Die gute Nachricht Nummer 3: Auch die elementaren Bestandteile der Körpersprache kann jeder lernen und in Rede- oder Gesprächssituationen, in denen es auf eine überzeugende und kompetente Wirkung ankommt, anwenden!

Nonverbale Kommunikation – also Sprechweise, Sprache und Stimme sowie Körpersprache – ist kein Hexenwerk. Sie nimmt in unserer gesamten mündlichen Kommunikation eine weitaus bedeutendere Rolle ein als der Inhalt, den wir von uns geben. Sowohl im persönlichen, sichtbaren Umgang miteinander als auch beim Telefonieren, wenn man den Gesprächspartner nur hört und ihn gar nicht sieht.
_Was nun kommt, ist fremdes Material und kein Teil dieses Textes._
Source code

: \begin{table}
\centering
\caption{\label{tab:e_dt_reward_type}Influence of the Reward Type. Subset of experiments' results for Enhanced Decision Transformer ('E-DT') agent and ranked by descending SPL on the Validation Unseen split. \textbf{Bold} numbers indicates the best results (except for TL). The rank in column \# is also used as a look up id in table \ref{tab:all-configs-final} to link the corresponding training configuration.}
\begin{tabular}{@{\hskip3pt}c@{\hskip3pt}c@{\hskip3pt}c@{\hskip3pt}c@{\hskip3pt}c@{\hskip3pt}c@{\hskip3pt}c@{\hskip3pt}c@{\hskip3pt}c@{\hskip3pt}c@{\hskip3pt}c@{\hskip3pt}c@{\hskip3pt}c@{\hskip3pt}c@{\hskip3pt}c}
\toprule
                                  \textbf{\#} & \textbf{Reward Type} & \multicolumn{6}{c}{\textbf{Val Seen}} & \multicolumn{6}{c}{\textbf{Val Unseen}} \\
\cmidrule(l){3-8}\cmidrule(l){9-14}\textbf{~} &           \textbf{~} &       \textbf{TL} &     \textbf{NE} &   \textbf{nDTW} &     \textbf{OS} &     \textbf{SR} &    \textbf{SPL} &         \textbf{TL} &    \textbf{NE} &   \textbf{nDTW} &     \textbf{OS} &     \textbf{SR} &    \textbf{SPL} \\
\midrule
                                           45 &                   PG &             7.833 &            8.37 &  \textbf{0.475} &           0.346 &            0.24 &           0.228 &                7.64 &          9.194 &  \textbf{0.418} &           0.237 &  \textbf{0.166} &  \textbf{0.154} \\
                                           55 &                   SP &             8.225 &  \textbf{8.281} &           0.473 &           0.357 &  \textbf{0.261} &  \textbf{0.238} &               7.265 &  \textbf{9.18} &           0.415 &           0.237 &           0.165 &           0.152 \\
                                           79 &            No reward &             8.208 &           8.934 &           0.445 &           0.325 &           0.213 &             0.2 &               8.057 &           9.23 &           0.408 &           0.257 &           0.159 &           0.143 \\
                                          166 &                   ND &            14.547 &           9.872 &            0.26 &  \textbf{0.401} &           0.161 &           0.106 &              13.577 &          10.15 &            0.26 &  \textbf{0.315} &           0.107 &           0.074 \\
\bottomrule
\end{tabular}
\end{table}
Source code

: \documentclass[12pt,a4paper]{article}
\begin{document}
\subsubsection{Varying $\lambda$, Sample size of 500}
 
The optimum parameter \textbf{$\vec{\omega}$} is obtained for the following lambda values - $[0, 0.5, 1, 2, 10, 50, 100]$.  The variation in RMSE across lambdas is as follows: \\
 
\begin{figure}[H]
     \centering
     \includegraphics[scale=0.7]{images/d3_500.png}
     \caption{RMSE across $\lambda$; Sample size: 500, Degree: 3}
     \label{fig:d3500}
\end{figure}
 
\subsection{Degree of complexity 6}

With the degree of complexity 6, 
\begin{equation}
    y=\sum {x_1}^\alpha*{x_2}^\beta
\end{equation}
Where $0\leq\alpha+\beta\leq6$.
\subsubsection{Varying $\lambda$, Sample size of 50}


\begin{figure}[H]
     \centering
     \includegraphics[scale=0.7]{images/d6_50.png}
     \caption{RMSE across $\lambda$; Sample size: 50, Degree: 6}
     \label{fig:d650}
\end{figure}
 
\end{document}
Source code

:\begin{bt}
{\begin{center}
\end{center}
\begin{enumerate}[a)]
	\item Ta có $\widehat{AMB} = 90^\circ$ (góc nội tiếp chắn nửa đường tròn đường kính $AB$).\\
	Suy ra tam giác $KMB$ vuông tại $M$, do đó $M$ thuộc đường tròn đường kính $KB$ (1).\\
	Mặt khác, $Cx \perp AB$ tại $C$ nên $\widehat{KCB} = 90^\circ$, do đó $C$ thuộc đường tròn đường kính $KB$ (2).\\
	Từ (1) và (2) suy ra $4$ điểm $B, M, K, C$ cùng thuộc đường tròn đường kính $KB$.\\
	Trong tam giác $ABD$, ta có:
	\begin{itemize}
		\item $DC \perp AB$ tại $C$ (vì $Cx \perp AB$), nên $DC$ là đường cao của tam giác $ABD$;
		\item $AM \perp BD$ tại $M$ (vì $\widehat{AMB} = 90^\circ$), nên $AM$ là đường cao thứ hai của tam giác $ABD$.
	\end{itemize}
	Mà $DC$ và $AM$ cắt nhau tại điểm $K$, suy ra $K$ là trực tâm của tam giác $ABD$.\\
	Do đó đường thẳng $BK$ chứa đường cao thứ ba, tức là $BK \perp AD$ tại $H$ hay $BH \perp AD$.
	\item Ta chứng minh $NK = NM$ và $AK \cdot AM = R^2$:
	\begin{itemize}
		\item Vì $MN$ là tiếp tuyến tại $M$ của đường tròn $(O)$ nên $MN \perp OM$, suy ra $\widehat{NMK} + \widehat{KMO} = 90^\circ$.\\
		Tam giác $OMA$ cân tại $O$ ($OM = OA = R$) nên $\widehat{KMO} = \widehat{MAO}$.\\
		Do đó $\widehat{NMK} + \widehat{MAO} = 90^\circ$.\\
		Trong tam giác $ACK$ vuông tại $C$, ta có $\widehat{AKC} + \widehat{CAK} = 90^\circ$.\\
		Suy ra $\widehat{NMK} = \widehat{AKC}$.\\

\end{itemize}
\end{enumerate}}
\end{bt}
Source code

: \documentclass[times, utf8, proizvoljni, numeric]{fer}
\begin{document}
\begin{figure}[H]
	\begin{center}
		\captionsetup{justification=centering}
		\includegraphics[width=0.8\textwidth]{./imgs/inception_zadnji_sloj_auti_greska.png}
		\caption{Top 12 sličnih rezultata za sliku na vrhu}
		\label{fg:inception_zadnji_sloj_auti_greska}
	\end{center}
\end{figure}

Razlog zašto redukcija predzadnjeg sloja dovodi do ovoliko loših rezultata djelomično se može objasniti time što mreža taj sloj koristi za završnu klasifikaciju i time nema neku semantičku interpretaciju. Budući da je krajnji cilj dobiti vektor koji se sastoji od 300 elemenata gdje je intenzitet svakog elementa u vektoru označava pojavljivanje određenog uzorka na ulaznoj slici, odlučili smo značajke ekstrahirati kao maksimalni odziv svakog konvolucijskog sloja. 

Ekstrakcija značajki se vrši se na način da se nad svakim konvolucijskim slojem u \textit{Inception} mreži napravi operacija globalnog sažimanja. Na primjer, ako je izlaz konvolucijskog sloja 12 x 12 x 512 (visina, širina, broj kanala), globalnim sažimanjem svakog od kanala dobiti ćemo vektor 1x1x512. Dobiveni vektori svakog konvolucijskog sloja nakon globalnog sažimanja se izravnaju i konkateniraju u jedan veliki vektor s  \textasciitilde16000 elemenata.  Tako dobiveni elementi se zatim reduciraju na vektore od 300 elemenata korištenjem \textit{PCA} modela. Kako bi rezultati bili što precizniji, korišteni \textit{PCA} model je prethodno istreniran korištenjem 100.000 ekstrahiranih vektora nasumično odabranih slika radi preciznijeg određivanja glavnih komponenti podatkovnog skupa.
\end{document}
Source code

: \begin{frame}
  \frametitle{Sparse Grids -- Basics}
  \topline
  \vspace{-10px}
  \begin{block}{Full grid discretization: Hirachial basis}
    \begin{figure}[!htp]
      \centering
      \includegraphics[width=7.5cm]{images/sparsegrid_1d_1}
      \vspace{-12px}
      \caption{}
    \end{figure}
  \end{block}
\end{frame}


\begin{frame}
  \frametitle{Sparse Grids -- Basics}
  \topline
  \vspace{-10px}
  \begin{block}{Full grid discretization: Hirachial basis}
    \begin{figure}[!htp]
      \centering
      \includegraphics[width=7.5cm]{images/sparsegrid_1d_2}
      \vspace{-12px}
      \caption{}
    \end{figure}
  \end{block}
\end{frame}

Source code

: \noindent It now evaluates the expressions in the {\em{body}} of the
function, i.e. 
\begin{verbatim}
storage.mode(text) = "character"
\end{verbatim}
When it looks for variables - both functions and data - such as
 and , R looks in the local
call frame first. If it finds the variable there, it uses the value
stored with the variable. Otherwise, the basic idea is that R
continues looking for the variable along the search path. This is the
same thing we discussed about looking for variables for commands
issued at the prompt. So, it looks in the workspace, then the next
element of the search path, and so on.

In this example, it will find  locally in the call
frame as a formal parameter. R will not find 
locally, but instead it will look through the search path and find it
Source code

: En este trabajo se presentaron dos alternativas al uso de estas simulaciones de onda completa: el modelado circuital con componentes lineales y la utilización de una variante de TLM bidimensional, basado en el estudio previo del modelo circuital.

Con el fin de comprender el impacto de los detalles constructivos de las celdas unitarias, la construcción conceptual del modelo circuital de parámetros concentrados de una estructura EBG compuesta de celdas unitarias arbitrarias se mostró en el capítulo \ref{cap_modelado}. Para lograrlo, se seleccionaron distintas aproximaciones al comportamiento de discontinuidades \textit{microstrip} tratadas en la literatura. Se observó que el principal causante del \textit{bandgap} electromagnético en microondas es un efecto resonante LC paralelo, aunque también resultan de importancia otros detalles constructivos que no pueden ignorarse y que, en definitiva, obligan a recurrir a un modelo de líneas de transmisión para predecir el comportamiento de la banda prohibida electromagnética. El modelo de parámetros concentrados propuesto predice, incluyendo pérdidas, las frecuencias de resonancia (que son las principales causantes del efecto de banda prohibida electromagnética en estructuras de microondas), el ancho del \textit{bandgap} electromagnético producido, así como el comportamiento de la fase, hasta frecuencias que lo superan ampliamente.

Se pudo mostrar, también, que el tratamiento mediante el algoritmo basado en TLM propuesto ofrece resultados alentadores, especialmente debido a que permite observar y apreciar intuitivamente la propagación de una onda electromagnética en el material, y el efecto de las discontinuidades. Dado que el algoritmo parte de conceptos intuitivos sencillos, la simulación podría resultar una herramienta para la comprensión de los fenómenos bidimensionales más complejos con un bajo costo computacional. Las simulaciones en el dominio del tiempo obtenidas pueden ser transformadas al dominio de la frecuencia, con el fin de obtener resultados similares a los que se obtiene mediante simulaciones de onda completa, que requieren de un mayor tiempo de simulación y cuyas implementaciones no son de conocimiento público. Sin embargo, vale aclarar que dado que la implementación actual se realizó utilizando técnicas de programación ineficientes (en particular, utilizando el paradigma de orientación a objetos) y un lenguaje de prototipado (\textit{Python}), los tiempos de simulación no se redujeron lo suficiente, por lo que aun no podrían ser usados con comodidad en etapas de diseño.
Wir können fachlich noch so perfekt ausgebildet sein, wenn wir unseren Inhalt in Sprache, Sprechweise und Stimme nicht gut rüberbringen und noch dazu durch die Körpersprache einen unsicheren Eindruck vermitteln, dann kauft uns keiner was ab. Andere wiederum, die fachlich weit weniger auf dem Kasten haben, punkten durch ihren Auftritt und ihr Kommunikationsverhalten oftmals mehr, weil sie wissen, an welchen Schrauben sie zum richtigen Zeitpunkt drehen müssen.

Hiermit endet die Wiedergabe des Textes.